Interventions to increase social support are also important, as low levels of social support were associated with greater odds of elevated psychological distress. However, interventions to enhance social support may be insufficient to counteract the harmful psychological effects of enacted HIV-related stigma, as social support was not significantly associated with psychological distress among those who experienced enacted HIV-related stigma. It is possible that social support is not protective in the presence of enacted stigma when stigmatizing actions are perpetrated by individuals within one’s social support network. It is possible that even when stigmatizing actions are perpetrated by those outside one’s support network, social support may be insufficient to protect individuals from the harmful psychological effects of such stigma.

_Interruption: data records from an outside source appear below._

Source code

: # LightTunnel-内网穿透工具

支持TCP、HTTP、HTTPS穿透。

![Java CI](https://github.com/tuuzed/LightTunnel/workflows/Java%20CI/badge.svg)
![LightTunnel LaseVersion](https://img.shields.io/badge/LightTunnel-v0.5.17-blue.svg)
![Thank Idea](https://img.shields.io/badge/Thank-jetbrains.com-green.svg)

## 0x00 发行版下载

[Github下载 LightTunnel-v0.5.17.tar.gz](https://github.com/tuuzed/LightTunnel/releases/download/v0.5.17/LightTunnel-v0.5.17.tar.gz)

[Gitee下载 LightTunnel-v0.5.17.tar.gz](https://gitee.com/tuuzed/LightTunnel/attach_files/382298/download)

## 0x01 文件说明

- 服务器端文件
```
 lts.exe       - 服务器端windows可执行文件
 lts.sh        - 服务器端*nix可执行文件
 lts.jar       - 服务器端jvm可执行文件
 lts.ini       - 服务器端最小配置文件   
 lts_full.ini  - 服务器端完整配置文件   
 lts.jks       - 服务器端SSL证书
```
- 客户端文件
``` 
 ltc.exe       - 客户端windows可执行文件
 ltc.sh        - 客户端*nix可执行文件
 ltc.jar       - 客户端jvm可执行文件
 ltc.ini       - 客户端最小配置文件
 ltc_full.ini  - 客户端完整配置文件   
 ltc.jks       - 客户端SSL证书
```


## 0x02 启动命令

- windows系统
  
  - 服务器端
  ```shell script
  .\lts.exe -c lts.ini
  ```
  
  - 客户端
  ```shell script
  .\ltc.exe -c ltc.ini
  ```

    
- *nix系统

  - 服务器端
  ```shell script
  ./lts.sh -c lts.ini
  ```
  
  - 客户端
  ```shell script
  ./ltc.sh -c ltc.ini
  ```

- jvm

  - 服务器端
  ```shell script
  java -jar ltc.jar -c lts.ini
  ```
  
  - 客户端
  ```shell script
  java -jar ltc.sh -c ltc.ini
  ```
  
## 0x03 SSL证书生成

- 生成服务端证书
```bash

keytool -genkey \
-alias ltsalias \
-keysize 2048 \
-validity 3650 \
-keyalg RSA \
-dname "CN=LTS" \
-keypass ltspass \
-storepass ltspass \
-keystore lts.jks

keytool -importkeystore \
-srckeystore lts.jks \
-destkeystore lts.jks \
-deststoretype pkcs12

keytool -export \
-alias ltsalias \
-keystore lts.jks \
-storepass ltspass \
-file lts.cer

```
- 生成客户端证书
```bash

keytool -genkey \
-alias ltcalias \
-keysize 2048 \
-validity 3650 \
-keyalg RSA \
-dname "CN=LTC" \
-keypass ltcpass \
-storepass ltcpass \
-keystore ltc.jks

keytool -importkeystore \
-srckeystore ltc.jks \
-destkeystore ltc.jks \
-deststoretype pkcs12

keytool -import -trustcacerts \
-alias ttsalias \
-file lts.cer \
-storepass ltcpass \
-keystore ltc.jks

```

Structural interventions to reduce HIV-related stigma at a community level are critically needed. While stigma towards PLWH has been widely documented, evidence-based, community-level interventions to reduce HIV-related stigma are lacking. Such interventions should be developed and tested, and public health practitioners should consider incorporating components that have been consistently associated with lower levels of stigmatizing beliefs towards other stigmatized groups, such as individuals with serious mental illness. Such components include positive personal contact with stigmatized individuals, targeting key groups in positions of power (e.g., employers, health care providers), and focusing on the deleterious ways in which stigma affects one’s capacity to achieve their goals [37]. These strategies should be adapted and incorporated into interventions to prevent and reduce stigma towards PLWH. Research should investigate whether these strategies are similarly effective at reducing stigmatizing beliefs towards PLWH.

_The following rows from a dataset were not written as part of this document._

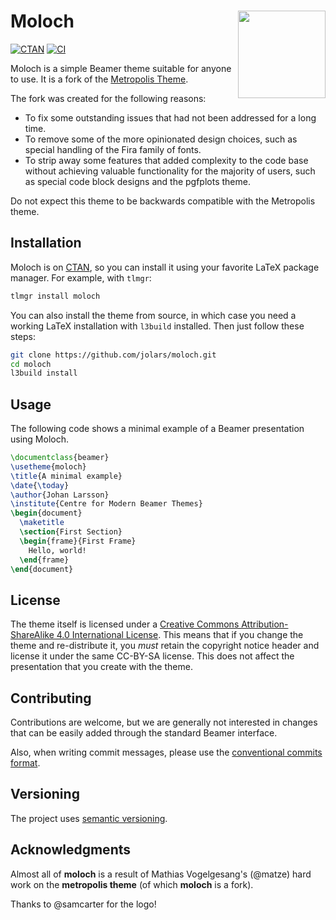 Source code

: # Moloch <a href="https://ctan.org/pkg/moloch"><img src="https://github.com/jolars/moloch/raw/main/assets/moloch-logo.svg" align="right" width="140" /></a>

[![CTAN](https://img.shields.io/badge/dynamic/json?url=https%3A%2F%2Fctan.org%2Fjson%2F2.0%2Fpkg%2Fmoloch&query=%24.version.number&logo=latex&label=CTAN)](https://ctan.org/pkg/moloch)
[![CI](https://github.com/jolars/moloch/actions/workflows/ci.yml/badge.svg)](https://github.com/jolars/moloch/actions/workflows/ci.yml)

Moloch is a simple Beamer theme suitable for anyone to use. It is
a fork of the [Metropolis Theme](https://github.com/matze/mtheme).

The fork was created for the following reasons:

- To fix some outstanding issues that had not been addressed for a long time.
- To remove some of the more opinionated design choices, such as special handling of the Fira family of fonts.
- To strip away some features that added complexity to the code base without achieving valuable functionality for the majority of users, such as special code block designs and the pgfplots theme.

Do not expect this theme to be backwards compatible with the Metropolis theme.

## Installation

Moloch is on [CTAN](https://ctan.org/pkg/moloch), so you can install it using your favorite LaTeX package manager. For example, with `tlmgr`:

```sh
tlmgr install moloch
```

You can also install the theme from source, in which case you need a working LaTeX installation with `l3build` installed. Then just follow these steps:

```sh
git clone https://github.com/jolars/moloch.git
cd moloch
l3build install
```

## Usage

The following code shows a minimal example of a Beamer presentation using
Moloch.

```latex
\documentclass{beamer}
\usetheme{moloch}
\title{A minimal example}
\date{\today}
\author{Johan Larsson}
\institute{Centre for Modern Beamer Themes}
\begin{document}
  \maketitle
  \section{First Section}
  \begin{frame}{First Frame}
    Hello, world!
  \end{frame}
\end{document}
```

## License

The theme itself is licensed under a [Creative Commons Attribution-ShareAlike
4.0 International License](http://creativecommons.org/licenses/by-sa/4.0/). This
means that if you change the theme and re-distribute it, you _must_ retain the
copyright notice header and license it under the same CC-BY-SA license. This
does not affect the presentation that you create with the theme.

## Contributing

Contributions are welcome, but we are generally not interested in changes that can be easily added through the standard Beamer interface.

Also, when writing commit messages, please use the [conventional commits format](https://www.conventionalcommits.org/en/v1.0.0/).

## Versioning

The project uses [semantic versioning](https://semver.org).

## Acknowledgments

Almost all of **moloch** is a result of Mathias Vogelgesang's (@matze) hard work on the
**metropolis theme** (of which **moloch** is a fork).

Thanks to @samcarter for the logo!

Potential mediators of the relationship between HIV-related stigma and psychological distress should be examined. Such research could help elucidate promising intervention strategies or targets, address pathological mechanisms from HIV-related stigma to psychological distress, reduce the negative effects of HIV-related stigma, and improve the mental health of PLWH.

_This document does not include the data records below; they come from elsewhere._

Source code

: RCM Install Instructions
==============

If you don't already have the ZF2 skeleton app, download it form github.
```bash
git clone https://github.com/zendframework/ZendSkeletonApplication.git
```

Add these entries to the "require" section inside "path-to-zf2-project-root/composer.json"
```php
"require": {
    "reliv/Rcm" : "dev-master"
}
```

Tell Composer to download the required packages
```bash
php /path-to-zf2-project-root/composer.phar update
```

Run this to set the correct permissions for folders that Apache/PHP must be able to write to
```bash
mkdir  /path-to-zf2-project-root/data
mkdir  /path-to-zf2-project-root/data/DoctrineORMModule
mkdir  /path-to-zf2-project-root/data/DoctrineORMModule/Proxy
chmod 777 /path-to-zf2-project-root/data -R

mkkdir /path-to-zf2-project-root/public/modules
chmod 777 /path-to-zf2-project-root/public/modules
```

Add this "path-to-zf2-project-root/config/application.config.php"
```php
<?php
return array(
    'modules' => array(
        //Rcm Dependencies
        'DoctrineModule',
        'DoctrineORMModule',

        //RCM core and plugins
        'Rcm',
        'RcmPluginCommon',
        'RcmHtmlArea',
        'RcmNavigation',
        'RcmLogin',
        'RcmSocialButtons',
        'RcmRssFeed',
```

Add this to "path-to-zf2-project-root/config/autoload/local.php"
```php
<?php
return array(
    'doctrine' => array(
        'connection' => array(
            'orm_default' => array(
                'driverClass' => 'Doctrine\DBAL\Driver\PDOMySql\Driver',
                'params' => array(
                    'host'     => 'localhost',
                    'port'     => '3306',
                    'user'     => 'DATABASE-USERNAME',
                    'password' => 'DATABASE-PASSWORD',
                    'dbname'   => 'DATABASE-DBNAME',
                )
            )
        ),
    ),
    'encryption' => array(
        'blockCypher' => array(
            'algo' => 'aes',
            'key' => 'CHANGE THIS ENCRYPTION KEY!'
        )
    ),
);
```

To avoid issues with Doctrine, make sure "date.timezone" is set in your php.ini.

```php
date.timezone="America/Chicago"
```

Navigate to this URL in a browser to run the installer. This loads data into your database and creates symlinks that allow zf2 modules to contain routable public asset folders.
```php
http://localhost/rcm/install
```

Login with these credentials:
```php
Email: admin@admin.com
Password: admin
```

This study has limitations worth noting. All data were cross-sectional and thus temporality cannot be established. It is possible that psychological distress increases HIV-related stigma, particularly internalized HIV-related stigma, or reduces one’s perception of social support. In addition, all data were collected at ART initiation. It is possible that the relationship between HIV-related stigma, social support, and psychological distress may be different at different points throughout the care cascade. In addition, the relationship between psychological distress, social support and HIV-related stigma may be substantially different among those who refuse ART, are not yet eligible for it, or those who initiated ART some time ago. It is also possible that psychological distress and HIV-related stigma share a common cause. Longitudinal research is needed to better understand the causal relationships between HIV-related stigma, social support, and psychological distress. Participants were recruited from six urban clinics in Oromia, Ethiopia, at the time of ART initiation, and may not be generalizable to populations in other parts of Ethiopia or sub-Saharan Africa, or to patients not yet on ART or already established on ART.

Conclusion

Psychological distress was common among individuals initiating ART in Ethiopia. Additional research to further understand the interconnections between HIV-related stigma, social support and psychological distress is needed. Evidence-based interventions to reduce the occurrence and impact of HIV-related stigma are needed at individual and community levels. Evidence-based interventions that address HIV-related stigma and psychological distress should be integrated into HIV care.